- _WORK INSTRUCTION_:
Beneath this line is the data. Output exactly the lines from the line with "degenerates at $E_2$" to the line with "Since we can", both ends included, and nothing more.

--

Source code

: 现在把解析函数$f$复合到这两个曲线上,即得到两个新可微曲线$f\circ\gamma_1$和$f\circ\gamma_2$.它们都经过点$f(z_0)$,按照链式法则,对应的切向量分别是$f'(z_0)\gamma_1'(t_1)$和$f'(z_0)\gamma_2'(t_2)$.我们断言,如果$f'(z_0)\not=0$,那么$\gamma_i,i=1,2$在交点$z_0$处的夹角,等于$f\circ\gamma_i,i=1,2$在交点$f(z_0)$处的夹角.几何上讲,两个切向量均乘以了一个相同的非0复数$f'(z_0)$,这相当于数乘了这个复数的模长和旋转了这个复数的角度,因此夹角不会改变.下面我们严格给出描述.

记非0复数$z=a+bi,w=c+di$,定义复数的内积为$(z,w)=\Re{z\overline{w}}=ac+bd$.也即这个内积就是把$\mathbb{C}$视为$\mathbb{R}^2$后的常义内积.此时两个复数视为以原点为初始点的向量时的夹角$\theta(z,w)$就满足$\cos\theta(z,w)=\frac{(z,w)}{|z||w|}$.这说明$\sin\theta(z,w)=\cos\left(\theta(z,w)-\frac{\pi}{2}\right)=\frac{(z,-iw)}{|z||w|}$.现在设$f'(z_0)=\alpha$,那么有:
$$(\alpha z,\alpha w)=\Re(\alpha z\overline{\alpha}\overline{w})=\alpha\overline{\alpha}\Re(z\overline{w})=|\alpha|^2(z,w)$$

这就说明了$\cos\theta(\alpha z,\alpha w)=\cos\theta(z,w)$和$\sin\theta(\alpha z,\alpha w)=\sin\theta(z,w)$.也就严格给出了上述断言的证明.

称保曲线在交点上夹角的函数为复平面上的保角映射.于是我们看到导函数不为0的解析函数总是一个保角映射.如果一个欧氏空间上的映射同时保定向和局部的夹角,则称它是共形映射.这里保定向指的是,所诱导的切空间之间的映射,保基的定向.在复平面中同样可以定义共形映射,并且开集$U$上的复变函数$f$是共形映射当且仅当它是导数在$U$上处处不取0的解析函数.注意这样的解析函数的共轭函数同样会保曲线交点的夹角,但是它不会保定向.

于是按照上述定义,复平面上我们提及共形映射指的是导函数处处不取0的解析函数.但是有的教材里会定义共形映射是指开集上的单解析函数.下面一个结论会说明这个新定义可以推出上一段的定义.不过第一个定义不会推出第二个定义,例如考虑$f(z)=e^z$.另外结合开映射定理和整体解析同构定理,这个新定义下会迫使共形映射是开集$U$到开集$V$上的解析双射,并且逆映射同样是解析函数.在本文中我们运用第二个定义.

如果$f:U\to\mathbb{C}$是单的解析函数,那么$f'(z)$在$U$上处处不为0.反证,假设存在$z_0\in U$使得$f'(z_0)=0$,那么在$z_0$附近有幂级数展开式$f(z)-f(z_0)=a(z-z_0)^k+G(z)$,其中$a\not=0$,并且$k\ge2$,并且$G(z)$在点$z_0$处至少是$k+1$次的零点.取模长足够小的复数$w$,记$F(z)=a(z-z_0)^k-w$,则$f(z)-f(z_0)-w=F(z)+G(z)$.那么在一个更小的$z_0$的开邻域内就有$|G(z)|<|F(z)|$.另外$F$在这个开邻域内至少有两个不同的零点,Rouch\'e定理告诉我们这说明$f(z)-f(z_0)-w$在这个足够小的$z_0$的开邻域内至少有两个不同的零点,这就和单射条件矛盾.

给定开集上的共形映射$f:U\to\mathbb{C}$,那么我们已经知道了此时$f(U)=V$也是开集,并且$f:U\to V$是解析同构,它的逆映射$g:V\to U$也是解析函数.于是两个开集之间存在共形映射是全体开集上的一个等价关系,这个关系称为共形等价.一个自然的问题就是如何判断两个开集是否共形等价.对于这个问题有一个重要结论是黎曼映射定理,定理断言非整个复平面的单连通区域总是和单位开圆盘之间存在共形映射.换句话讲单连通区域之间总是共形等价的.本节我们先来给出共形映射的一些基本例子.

--

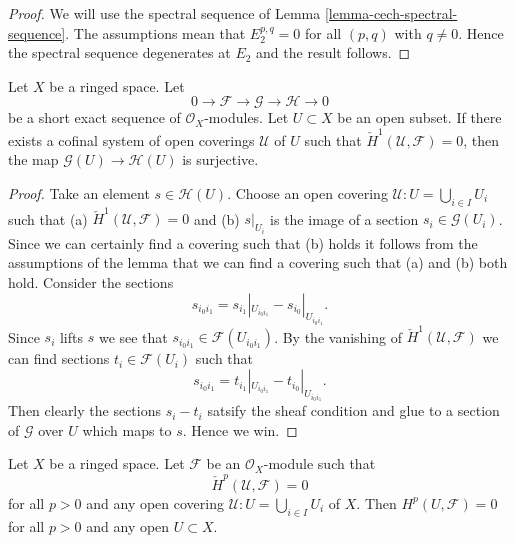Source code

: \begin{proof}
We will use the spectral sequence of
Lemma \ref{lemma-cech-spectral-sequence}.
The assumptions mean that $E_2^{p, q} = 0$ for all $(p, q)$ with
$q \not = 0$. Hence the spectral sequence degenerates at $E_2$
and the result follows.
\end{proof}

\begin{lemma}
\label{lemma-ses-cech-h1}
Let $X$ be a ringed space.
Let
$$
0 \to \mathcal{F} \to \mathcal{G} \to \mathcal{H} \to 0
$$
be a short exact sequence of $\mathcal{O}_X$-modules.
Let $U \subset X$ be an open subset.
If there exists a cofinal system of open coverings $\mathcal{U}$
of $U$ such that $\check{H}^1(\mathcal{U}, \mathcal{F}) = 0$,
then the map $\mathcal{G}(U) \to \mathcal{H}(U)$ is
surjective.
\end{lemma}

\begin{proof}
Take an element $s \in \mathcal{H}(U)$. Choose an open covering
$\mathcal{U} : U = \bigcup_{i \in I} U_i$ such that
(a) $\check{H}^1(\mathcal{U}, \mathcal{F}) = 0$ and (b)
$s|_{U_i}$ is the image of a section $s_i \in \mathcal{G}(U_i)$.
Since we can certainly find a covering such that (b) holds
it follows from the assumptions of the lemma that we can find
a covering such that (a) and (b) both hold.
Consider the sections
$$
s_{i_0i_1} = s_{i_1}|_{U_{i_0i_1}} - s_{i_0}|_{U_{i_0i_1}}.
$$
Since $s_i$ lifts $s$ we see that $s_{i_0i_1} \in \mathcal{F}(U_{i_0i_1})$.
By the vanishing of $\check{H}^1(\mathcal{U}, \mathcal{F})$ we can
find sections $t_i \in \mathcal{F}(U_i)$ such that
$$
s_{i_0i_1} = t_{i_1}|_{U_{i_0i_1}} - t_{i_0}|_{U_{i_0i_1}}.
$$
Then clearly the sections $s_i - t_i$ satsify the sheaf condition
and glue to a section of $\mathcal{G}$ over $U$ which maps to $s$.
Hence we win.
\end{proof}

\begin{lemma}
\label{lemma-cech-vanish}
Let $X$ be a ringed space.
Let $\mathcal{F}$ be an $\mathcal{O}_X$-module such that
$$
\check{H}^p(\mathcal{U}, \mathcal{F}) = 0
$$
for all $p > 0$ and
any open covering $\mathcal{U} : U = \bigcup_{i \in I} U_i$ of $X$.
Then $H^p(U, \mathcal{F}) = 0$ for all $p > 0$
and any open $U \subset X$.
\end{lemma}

--

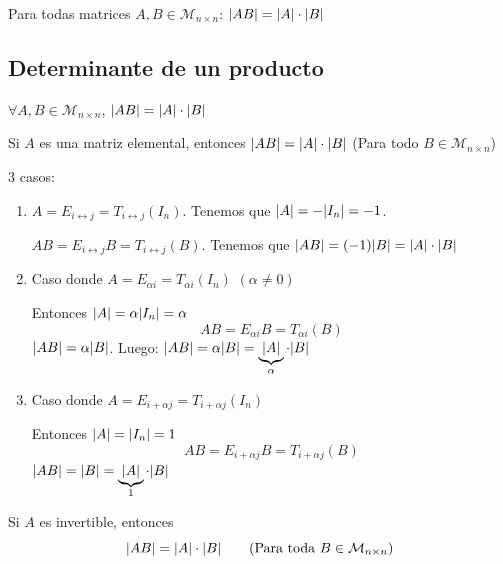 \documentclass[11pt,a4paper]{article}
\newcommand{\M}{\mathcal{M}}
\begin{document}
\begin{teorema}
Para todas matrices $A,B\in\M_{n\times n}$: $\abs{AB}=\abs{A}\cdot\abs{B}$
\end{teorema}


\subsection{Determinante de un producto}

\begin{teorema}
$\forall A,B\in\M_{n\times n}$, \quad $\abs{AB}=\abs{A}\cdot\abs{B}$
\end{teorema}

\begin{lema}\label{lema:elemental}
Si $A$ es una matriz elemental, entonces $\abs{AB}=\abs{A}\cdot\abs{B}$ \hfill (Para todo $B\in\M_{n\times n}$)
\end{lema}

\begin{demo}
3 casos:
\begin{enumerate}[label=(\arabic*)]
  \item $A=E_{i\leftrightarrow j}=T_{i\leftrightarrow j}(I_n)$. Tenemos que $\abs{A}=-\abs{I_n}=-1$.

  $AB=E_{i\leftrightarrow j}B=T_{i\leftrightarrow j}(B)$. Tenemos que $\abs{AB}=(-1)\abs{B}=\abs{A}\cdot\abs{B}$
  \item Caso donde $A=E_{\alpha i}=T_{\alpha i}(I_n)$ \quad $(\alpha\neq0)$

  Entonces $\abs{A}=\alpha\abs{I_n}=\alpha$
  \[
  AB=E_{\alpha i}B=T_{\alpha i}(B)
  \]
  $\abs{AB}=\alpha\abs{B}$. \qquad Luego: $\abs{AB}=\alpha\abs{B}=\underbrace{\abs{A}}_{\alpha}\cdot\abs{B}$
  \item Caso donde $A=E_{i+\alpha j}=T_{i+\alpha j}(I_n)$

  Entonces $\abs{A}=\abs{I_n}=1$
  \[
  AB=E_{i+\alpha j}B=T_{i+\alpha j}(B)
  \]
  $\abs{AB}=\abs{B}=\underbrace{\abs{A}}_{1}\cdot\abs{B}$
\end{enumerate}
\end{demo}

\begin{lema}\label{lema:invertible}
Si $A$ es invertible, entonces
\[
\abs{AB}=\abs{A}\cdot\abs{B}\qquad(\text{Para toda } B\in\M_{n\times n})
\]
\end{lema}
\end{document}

--

- _SOLVED EXERCISE_:
$q \not = 0$. Hence the spectral sequence degenerates at $E_2$
and the result follows.
\end{proof}

\begin{lemma}
\label{lemma-ses-cech-h1}
Let $X$ be a ringed space.
Let
$$
0 \to \mathcal{F} \to \mathcal{G} \to \mathcal{H} \to 0
$$
be a short exact sequence of $\mathcal{O}_X$-modules.
Let $U \subset X$ be an open subset.
If there exists a cofinal system of open coverings $\mathcal{U}$
of $U$ such that $\check{H}^1(\mathcal{U}, \mathcal{F}) = 0$,
then the map $\mathcal{G}(U) \to \mathcal{H}(U)$ is
surjective.
\end{lemma}

\begin{proof}
Take an element $s \in \mathcal{H}(U)$. Choose an open covering
$\mathcal{U} : U = \bigcup_{i \in I} U_i$ such that
(a) $\check{H}^1(\mathcal{U}, \mathcal{F}) = 0$ and (b)
$s|_{U_i}$ is the image of a section $s_i \in \mathcal{G}(U_i)$.
Since we can certainly find a covering such that (b) holds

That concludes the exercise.